長時間過走行という過酷な運転状況から言って、もう少し良質のオイルであれば
修理がもっと先になったかどうかわかりませんが、こういったケースはしばしば見ています。
過酷な走行ではない場合でも、やはりおきています。
磨耗度を比較するとわかるのですが、やはりあくまでも低質なオイルはいくら交換期間を短くしても
良質なオイルと比較すれば磨耗度が初期段階から多くなります。
それにはベースオイルの質もさることながら、中に入っている添加剤の質の差とも思えるわけでして
せっかく色々な公のグレード基準試験があるのだから(そしてそのオイルの試験結果もあるのですから)、
公開してしまえばいいとまで思ってしまいます。
前のページに書いたようにSJ合格、ACEA−A3合格と言うように「パスした」ことしか、表示されてません。
同じ車種で5000kmを走行するのに1年かかる方は、5000km毎のオイル交換ですが
10年たってもステムシールが悪くもならず、エンジンの状態もいいと思える自動車もあります。
そういった自動車は消耗部品とか周辺の交換しかしていませんが、エンジン内部もきれいに保たれていました。

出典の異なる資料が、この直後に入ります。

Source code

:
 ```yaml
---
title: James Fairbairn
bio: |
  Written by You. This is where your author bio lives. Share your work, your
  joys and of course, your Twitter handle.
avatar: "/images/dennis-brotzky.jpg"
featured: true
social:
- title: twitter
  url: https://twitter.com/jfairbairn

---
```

オイルは普通より多少上質なものを使用していたのですが、
オイルの差という事だけで判断できませんが、
(一般的にオイルが良いと、シール磨耗や漏れは少ない傾向がありますので)
少なくとも、こういった傾向を強く感じざるをえない例がいくつもあります。
もちろん、いくら良いオイルを使用していても、劣化は避けられませんが、
走行距離が多くなるにつれて、オイルの性能差でエンジンなどの状態が
大きく変わってくる傾向はあります。
オイルの性能以外にもエンジンと合った適正な粘度やその使用状況などを考えるのは当然ですが、
オイル以外の不具合箇所の影響、その他、機械ですから当たり外れや設計上の問題点など
様々な側面を加味しませんと「いつまでも大切に」乗れないのが普通です。
で、オイル=パーツで、やはりメンテナンスの1つとしてオイルの選択が重要になってくるように思えるのです。
パーツとしてのオイル=オイル+添加剤なのですが、
エンジンを守る重要な機能はほとんど添加剤の方にあると言って良いと思えるのですが、
まだ添加剤はオイルの脇役にしか認識されていないのが実情です。
で、添加剤の何がよければ「いつまでも大切に」出来るかになるのですが、
はじめに書いている通り、磨耗が進行しなければ出来るわけです。
もし磨耗が進行しないのであれば、エンジンはほぼ永久的に壊れることがないとも思えるのですが、
残念ながら、それは不可能です。
原子自体でさえ崩壊してゆくのですから、単に金属結合で形作られている金属レベルでは
電子的な結合状態ははるかに短命と言えるので、
常に化学的な反応にさらされ、外的な圧力とそれに対する応力を常に伴うエンジンでは
あくまでも、手を尽くして磨耗進行を遅くする事が出来るだけに過ぎません。
保証期間内で保証距離以内に乗りかえされる方にとっては、
自動車を道具とみなせばそれまでのことかもしれませんが、
それでもどういうわけでしょうね、いつまでもベストコンディションであってほしい気持ちの方が強く
出てしまうわけです。
ほとんどの人は既製品としての自動車に乗ることしか出来ませんので、
ユーザーの一人として出来るひとつの事柄がオイルや添加剤に現われただけでしょう。
ただ、潤滑油の性能差で自動車のフィーリングやその性能劣化が変わる事がなければ、
書く必要もなくなるのでしょうが・・・。
あらら、また独り言になってきた。省。